Plain-text document sources
◆ ◆ ◆ ◆ ◆ ◆ ◆

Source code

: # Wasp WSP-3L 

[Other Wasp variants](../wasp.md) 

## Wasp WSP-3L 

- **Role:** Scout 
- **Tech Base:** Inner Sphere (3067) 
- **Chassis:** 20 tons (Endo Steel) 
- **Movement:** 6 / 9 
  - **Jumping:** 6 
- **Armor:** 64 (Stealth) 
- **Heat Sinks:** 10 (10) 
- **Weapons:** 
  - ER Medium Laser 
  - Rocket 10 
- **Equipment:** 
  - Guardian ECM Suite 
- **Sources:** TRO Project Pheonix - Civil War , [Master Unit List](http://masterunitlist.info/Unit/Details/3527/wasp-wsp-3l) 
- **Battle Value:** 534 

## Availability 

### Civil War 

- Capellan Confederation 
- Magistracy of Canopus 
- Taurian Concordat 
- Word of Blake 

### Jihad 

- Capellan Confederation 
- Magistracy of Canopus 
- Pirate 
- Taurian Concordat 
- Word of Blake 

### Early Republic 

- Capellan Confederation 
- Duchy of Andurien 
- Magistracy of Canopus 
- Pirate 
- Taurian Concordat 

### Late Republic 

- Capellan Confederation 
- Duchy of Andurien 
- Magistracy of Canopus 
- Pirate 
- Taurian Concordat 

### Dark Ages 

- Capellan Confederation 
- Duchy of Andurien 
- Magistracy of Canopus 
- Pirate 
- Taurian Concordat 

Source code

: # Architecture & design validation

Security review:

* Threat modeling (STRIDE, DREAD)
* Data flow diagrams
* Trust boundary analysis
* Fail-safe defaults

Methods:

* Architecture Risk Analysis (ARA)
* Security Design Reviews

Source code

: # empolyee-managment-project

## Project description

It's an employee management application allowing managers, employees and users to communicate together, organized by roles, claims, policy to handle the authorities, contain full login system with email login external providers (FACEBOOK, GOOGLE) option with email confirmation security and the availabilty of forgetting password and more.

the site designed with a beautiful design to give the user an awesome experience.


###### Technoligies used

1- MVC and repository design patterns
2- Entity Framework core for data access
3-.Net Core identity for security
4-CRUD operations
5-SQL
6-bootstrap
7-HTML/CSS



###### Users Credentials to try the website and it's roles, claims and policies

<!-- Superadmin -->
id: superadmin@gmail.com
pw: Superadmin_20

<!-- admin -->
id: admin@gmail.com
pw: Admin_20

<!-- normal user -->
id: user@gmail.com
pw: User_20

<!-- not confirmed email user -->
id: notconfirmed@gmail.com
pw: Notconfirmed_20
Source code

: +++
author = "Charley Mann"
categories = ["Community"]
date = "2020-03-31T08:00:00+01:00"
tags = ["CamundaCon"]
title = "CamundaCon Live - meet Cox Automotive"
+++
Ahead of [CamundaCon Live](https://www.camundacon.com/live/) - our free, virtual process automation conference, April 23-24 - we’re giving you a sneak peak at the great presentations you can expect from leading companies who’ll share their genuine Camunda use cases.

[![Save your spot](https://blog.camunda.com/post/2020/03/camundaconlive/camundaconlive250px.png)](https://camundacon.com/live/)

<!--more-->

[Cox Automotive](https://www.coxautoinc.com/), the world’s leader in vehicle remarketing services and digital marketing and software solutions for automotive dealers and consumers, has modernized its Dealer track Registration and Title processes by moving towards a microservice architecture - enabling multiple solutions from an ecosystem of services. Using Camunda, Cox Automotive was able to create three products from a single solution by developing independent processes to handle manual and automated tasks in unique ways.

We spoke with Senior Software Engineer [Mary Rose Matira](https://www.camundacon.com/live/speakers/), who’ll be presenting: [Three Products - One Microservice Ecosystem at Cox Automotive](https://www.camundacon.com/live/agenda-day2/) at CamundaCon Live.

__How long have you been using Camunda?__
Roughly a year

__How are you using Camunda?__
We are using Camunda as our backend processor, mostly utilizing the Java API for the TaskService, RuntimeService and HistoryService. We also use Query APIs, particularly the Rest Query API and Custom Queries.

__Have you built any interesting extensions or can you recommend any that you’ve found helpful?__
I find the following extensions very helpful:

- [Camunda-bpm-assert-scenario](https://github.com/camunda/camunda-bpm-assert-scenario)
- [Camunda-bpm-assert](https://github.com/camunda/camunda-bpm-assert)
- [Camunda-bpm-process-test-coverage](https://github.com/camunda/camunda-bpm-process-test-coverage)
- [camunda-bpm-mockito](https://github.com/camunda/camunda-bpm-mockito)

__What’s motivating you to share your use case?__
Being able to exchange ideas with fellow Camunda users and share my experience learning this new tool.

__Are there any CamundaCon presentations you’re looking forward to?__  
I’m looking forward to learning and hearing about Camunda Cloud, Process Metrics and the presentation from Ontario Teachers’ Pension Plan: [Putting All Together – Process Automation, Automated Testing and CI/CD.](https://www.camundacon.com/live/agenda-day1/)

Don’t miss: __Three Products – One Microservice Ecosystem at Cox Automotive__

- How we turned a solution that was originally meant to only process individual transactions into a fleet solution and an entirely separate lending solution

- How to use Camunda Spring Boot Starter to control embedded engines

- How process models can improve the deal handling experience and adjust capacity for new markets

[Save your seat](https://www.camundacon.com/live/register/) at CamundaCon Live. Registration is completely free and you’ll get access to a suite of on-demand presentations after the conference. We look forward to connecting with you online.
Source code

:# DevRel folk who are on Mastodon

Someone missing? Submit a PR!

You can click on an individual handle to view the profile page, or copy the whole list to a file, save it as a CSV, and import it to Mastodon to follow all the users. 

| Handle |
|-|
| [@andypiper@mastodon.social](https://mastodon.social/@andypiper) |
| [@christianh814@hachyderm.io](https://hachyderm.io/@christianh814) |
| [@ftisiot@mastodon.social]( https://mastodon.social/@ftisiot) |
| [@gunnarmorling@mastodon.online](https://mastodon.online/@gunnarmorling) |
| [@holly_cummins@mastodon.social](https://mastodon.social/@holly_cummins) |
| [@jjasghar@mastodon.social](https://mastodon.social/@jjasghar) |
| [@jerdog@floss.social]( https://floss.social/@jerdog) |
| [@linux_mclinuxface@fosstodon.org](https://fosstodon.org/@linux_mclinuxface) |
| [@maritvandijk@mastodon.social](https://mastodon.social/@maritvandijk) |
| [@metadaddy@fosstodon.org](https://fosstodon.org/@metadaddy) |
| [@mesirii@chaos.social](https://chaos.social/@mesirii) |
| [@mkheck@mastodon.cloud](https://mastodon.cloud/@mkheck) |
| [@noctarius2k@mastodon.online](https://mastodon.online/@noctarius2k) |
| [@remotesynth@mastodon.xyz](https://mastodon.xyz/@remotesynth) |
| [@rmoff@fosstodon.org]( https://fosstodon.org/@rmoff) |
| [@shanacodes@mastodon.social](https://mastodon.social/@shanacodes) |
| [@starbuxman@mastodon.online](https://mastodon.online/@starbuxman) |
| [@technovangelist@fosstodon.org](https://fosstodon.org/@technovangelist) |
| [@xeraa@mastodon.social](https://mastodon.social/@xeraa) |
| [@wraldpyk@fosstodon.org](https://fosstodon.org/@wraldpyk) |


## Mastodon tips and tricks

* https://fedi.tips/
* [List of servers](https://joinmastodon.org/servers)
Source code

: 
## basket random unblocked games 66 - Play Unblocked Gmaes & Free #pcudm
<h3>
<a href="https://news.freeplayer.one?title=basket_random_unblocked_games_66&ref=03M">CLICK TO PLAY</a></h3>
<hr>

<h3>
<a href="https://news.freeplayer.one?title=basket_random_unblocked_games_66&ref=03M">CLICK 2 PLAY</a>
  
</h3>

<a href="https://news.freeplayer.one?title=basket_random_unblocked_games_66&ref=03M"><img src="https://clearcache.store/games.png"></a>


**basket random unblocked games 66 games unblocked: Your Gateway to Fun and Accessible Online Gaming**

◆ ◆ ◆ ◆ ◆ ◆ ◆

From the data, list each line in which the string "github" appears.

- [Camunda-bpm-assert-scenario](https://github.com/camunda/camunda-bpm-assert-scenario)
- [Camunda-bpm-assert](https://github.com/camunda/camunda-bpm-assert)
- [Camunda-bpm-process-test-coverage](https://github.com/camunda/camunda-bpm-process-test-coverage)
- [camunda-bpm-mockito](https://github.com/camunda/camunda-bpm-mockito)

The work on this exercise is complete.